LINGKARPENA.ID | Wilayah Kecamatan Bojonggenteng, Kabupaten Sukabumi, diguncang oleh bencana alam berupa angin kencang disertai hujan es pada Minggu sore, (5/10 ). Kejadian yang dipicu oleh curah hujan ekstrem ini menimbulkan kerusakan signifikan di dua desa utama, yakni Desa Bojonggaling dan Desa Berekah, dengan dampak yang meliputi pohon tumbang, kerusakan rumah, dan gangguan akses jalan.
Laporan dari Pusat Pengendalian Operasi (PUSDALOPS) Pencegahan dan Bencana (PB) Badan Penanggulangan Bencana Daerah (BPBD) Kabupaten Sukabumi mengungkapkan bahwa meskipun tidak ada korban jiwa yang dilaporkan, situasi darurat ini memerlukan respons cepat dari berbagai pihak untuk meminimalkan risiko lanjutan.
“Kejadian ini terjadi sekitar pukul 17.00 WIB, di tengah cuaca yang tiba-tiba memburuk akibat curah hujan ekstrem yang sering menjadi pemicu bencana di wilayah Sukabumi,” ujar Erni, P2BK Bojonggengeng.
Menurut laporan pemantauan BPBD, angin kencang yang menerpa wilayah tersebut tidak hanya merobohkan pohon-pohon besar, tetapi juga menyebabkan hujan es yang jarang terjadi, memperburuk kondisi lingkungan setempat. Lokasi terdampak utama mencakup beberapa RT di Desa Bojonggling, seperti RT 17, 18, 22, 24, dan 20, serta Desa Berekah dengan RT 01, 06, 10, 11, 12, 13, 14, 15 dan 26.
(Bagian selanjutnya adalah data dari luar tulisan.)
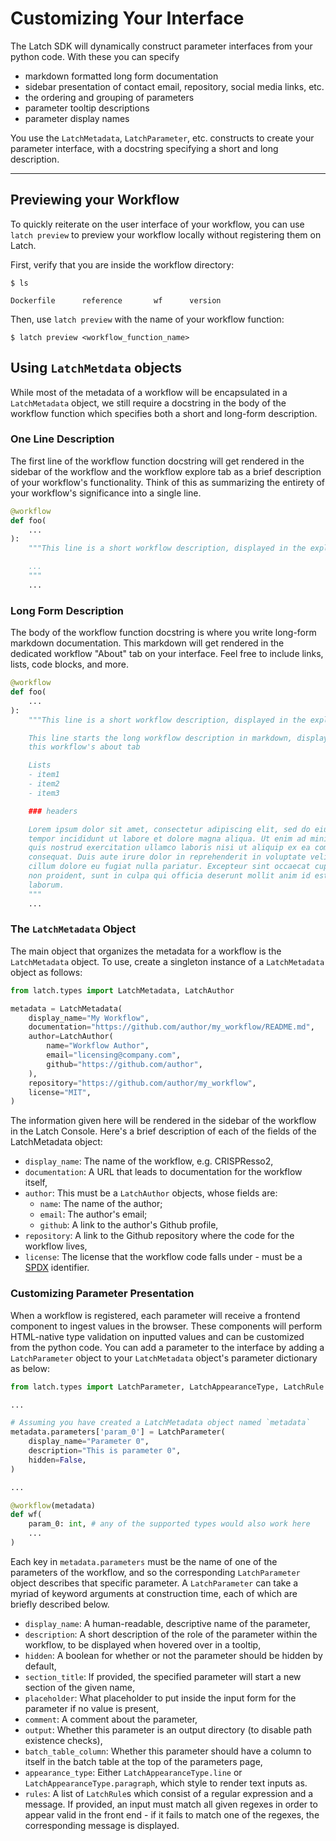 # Customizing Your Interface

The Latch SDK will dynamically construct parameter interfaces from your python code. With these you can specify

* markdown formatted long form documentation
* sidebar presentation of contact email, repository, social media links, etc.
* the ordering and grouping of parameters
* parameter tooltip descriptions
* parameter display names

You use the `LatchMetadata`, `LatchParameter`, etc. constructs to create your parameter interface, with a docstring specifying a short and long description.

---

## Previewing your Workflow

To quickly reiterate on the user interface of your workflow, you can use `latch preview` to preview your workflow locally without registering them on Latch. 

First, verify that you are inside the workflow directory: 
```shell-session
$ ls

Dockerfile      reference       wf      version
```

Then, use `latch preview` with the name of your workflow function: 
```shell-session
$ latch preview <workflow_function_name>
```

## Using `LatchMetdata` objects

While most of the metadata of a workflow will be encapsulated in a `LatchMetadata` object, we still require a docstring in the body of the workflow function which specifies both a short and long-form description.

### One Line Description

The first line of the workflow function docstring will get rendered in the sidebar of the workflow and the workflow explore tab as a brief description of your workflow's functionality. Think of this as summarizing the entirety of your workflow's significance into a single line.

```python
@workflow
def foo(
    ...
):
    """This line is a short workflow description, displayed in the explore tab and sidebar.

    ...
    """
    ...
```

### Long Form Description

The body of the workflow function docstring is where you write long-form markdown documentation. This markdown will get rendered in the dedicated workflow "About" tab on your interface. Feel free to include links, lists, code blocks, and more.

```python
@workflow
def foo(
    ...
):
    """This line is a short workflow description, displayed in the explore tab

    This line starts the long workflow description in markdown, displayed in
    this workflow's about tab

    Lists
    - item1
    - item2
    - item3

    ### headers

    Lorem ipsum dolor sit amet, consectetur adipiscing elit, sed do eiusmod 
    tempor incididunt ut labore et dolore magna aliqua. Ut enim ad minim veniam, 
    quis nostrud exercitation ullamco laboris nisi ut aliquip ex ea commodo 
    consequat. Duis aute irure dolor in reprehenderit in voluptate velit esse 
    cillum dolore eu fugiat nulla pariatur. Excepteur sint occaecat cupidatat 
    non proident, sunt in culpa qui officia deserunt mollit anim id est 
    laborum.
    """
    ...
```

### The `LatchMetadata` Object

The main object that organizes the metadata for a workflow is the `LatchMetadata` object. To use, create a singleton instance of a `LatchMetadata` object as follows:

```python
from latch.types import LatchMetadata, LatchAuthor

metadata = LatchMetadata(
    display_name="My Workflow",
    documentation="https://github.com/author/my_workflow/README.md",
    author=LatchAuthor(
        name="Workflow Author",
        email="licensing@company.com",
        github="https://github.com/author",
    ),
    repository="https://github.com/author/my_workflow",
    license="MIT",
)
```

The information given here will be rendered in the sidebar of the workflow in the Latch Console. Here's a brief description of each of the fields of the LatchMetadata object:

* `display_name`: The name of the workflow, e.g. CRISPResso2,
* `documentation`: A URL that leads to documentation for the workflow itself,
* `author`: This must be a `LatchAuthor` objects, whose fields are:
  * `name`: The name of the author;
  * `email`: The author's email;
  * `github`: A link to the author's Github profile,
* `repository`: A link to the Github repository where the code for the workflow lives,
* `license`: The license that the workflow code falls under - must be a [SPDX](https://spdx.dev/) identifier.

### Customizing Parameter Presentation

When a workflow is registered, each parameter will receive a frontend component to ingest values in the browser. These components will perform HTML-native type validation on inputted values and can be customized from the python code. You can add a parameter to the interface by adding a `LatchParameter` object to your `LatchMetadata` object's parameter dictionary as below:

```python
from latch.types import LatchParameter, LatchAppearanceType, LatchRule

...

# Assuming you have created a LatchMetadata object named `metadata`
metadata.parameters['param_0'] = LatchParameter(
    display_name="Parameter 0",
    description="This is parameter 0",
    hidden=False,
)

...

@workflow(metadata)
def wf(
    param_0: int, # any of the supported types would also work here
    ...
)
```

Each key in `metadata.parameters` must be the name of one of the parameters of the workflow, and so the corresponding `LatchParameter` object describes that specific parameter. A `LatchParameter` can take a myriad of keyword arguments at construction time, each of which are briefly described below.

* `display_name`: A human-readable, descriptive name of the parameter,
* `description`: A short description of the role of the parameter within the workflow, to be displayed when hovered over in a tooltip,
* `hidden`: A boolean for whether or not the parameter should be hidden by default,
* `section_title`: If provided, the specified parameter will start a new section of the given name,
* `placeholder`: What placeholder to put inside the input form for the parameter if no value is present,
* `comment`: A comment about the parameter,
* `output`: Whether this parameter is an output directory (to disable path existence checks),
* `batch_table_column`: Whether this parameter should have a column to itself in the batch table at the top of the parameters page,
* `appearance_type`: Either `LatchAppearanceType.line` or `LatchAppearanceType.paragraph`, which style to render text inputs as.
* `rules`: A list of `LatchRule`s which consist of a regular expression and a message. If provided, an input must match all given regexes in order to appear valid in the front end - if it fails to match one of the regexes, the corresponding message is displayed.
“Daerah-dataran tinggi seperti Kampung Cikubang, Sangkali, Parigi, Pasir Haur, Cimanggu, dan Berekah menjadi pusat kerusakan, di mana infrastruktur dasar seperti jalan desa dan bangunan rumah tangga mengalami gangguan parah. Dampak dari bencana ini terasa luas dan menyangkut kehidupan sehari-hari masyarakat,” tambah Erni.
Di Desa Bojonggling, setidaknya empat lokasi jalan desa tertutup pohon tumbang, yaitu di Kp Cikubang RT 20, Sangkali RT 22, Kp Parigi RT 18, dan Kp Pasir Haur RT 23. Hal ini sempat menghambat mobilitas warga dan akses darurat, meskipun tim penanganan telah berhasil membersihkan sebagian besarnya. Lebih lanjut, kerusakan pada bangunan mencakup puluhan rumah dan fasilitas umum. Di Kp Cimanggu RT 27, dua rumah milik warga masing masing milik Kodang dan Kakan mengalami kerusakan berat, sementara di RT 28, RT 15 (termasuk milik Dayat dan Atisah), RT 21 (Iroh dan Ust Kamal), serta satu musala rusak parah.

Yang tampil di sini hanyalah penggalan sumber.